As two scans are never exactly the same, even if nothing has changed in the scene, approaches have to be developed to avoid storing “changes" that are none. A (local) threshold-based approach could be used, where the amount of change is measured and the change is only stored if it exceeds the threshold. However, it has to be considered that some things change slowly over time, e.g., plants.

To facilitate LoD approaches, the base geometry and the changes \(C_1\) ... \(C_n\) can also be stored in different granularity levels (TSDF resolutions). Similar to storing only the changes to the previous timestamp in the temporal domain, we store in the spatial domain for each LoD the change to the previous LoD. To obtain a representation for a specific LoD, the different levels have to be summed. The memory impact and the access times (especially for higher LoDs) for such an approach would have to be investigated.

4.4 Concept for Spatio-temporal Access

Access in the spatial domain is achieved by means of a hash table, as described in [22]. Access in the temporal domain, requires accumulation of changes up to a certain timestamp. To access the distance value stored at a voxel \(v_i=(x,y,z,t_i)\), the changes to this voxel have to be accumulated:

$$\begin{aligned} v_i = v_0 + \sum _{n=1}^{i} v_n. \end{aligned}$$
(2)

The performance of this accumulation of changes is dependent on the access performance of the underlying spatial data structure that is used for storing the TSDFs.

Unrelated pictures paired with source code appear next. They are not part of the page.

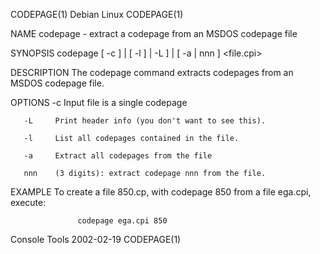 CODEPAGE(1)                                                                                      Debian Linux                                                                                     CODEPAGE(1)

NAME
       codepage - extract a codepage from an MSDOS codepage file

SYNOPSIS
       codepage [ -c ] | [ -l ] | -L ] | [ -a | nnn ] <file.cpi>

DESCRIPTION
       The codepage command extracts codepages from an MSDOS codepage file.

OPTIONS
       -c     Input file is a single codepage

       -L     Print header info (you don't want to see this).

       -l     List all codepages contained in the file.

       -a     Extract all codepages from the file

       nnn    (3 digits): extract codepage nnn from the file.

EXAMPLE
       To create a file 850.cp, with codepage 850 from a file ega.cpi, execute:

                   codepage ega.cpi 850

Console Tools                                                                                     2002-02-19                                                                                      CODEPAGE(1)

A high resolution in the temporal domain could lead to decreased access performance, as possibly a lot of changes have to be accumulated. This problem can be mitigated by storing a full representation every x timestamps and calculating \(v_i\) as:

$$\begin{aligned} v_i= v_{a} + \sum _{n=a + 1}^{i} v_n, \text { with } a = \lfloor * \rfloor {\frac{i}{x}}*x. \end{aligned}$$
(3)

Alternatively, multiple changes could be squashed into one change representation after a certain valid-time for the recorded data has been exceeded.

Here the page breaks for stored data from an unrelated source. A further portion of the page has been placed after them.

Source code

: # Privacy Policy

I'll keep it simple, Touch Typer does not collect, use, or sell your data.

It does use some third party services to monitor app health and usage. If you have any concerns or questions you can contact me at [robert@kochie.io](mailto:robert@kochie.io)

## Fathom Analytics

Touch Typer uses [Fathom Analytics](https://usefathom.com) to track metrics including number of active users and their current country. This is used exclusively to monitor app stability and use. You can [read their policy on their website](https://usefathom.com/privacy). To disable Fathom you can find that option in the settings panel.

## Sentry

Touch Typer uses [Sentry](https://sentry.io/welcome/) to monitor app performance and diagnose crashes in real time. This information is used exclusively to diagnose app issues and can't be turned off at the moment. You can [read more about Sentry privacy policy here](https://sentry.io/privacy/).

4.5 Support for Machine Learning

Machine learning is a fundamental building block for smart cities. “The advancement of data science, particularly the machine learning techniques, will complement existing theories of cities and infrastructure and jointly contribute to the essential knowledge for developing digital twins” [35]. Thus, a data structure has to support existing machine learning approaches.

Camuffo et al. give a comprehensive overview of deep learning approaches for point clouds in the areas of semantic scene understanding, compression, and completion. Additionally, they introduce typical data structures, acquisition approaches, and common point cloud data sets [4]. “When dealing with deep learning algorithms, point clouds are usually not the most suitable data structure to process. Thus, the input data are frequently subject to transformations that allow them to satisfy the specific needs of the architecture” [4]. Deep learning approaches either operate

  • Discretization-based: The point cloud is transformed into a discrete structure, such as a voxel grid or an octree (e.g., SEGCloud [31], LatticeNet [29]).

  • Projection-based: The point cloud is remapped to a simpler structure, such as multiview images, a sphere, or a cylinder (e.g., SnapNet [2], SqueezeSeg [36]).

  • Point cloud-based: The neural net directly processes the points (e.g., PointNet [24], RandLA-Net [9]).

Using the proposed TSDF-based storage format, all of these deep learning input formats can be derived. A point cloud can be computed in a preprocessing step by retrieving the distance value for each surface voxel for a timestamp, computing the surface normals using central differences, and deriving the corresponding surface points. If no preprocessing should take place, the points can also be directly accessed without prior conversion to the full geometry. This involves, however, distance value accesses and normal calculation, every time a point is accessed. The ability to convert from TSDFs to point clouds and vice versa ensures the interoperability with existing analysis approaches. While the derived point cloud can then be converted to the other input formats, it is also possible to directly use the TSDF-based representation. As the proposed data structure is already regular and discrete it can be used directly for discretization-based approaches. However, for some deep learning approaches it might be required to convert the distances to occupancies and arrange the voxels in a hierarchical data structure. The TSDF-based data structure can also be used for projection, using ray marching methods. As a TSDF provides a continuous surface, the problem of holes, when using point clouds, is mitigated.

5 Conclusions

This work presented the digital twin as one of the key components for smart city applications. Such digital twin is the basis for real-time monitoring and offline analysis of the physical world. Therefore, it has to reflect the current status of the physical object, memorize the state changes, and offer functionality for simulation and prediction.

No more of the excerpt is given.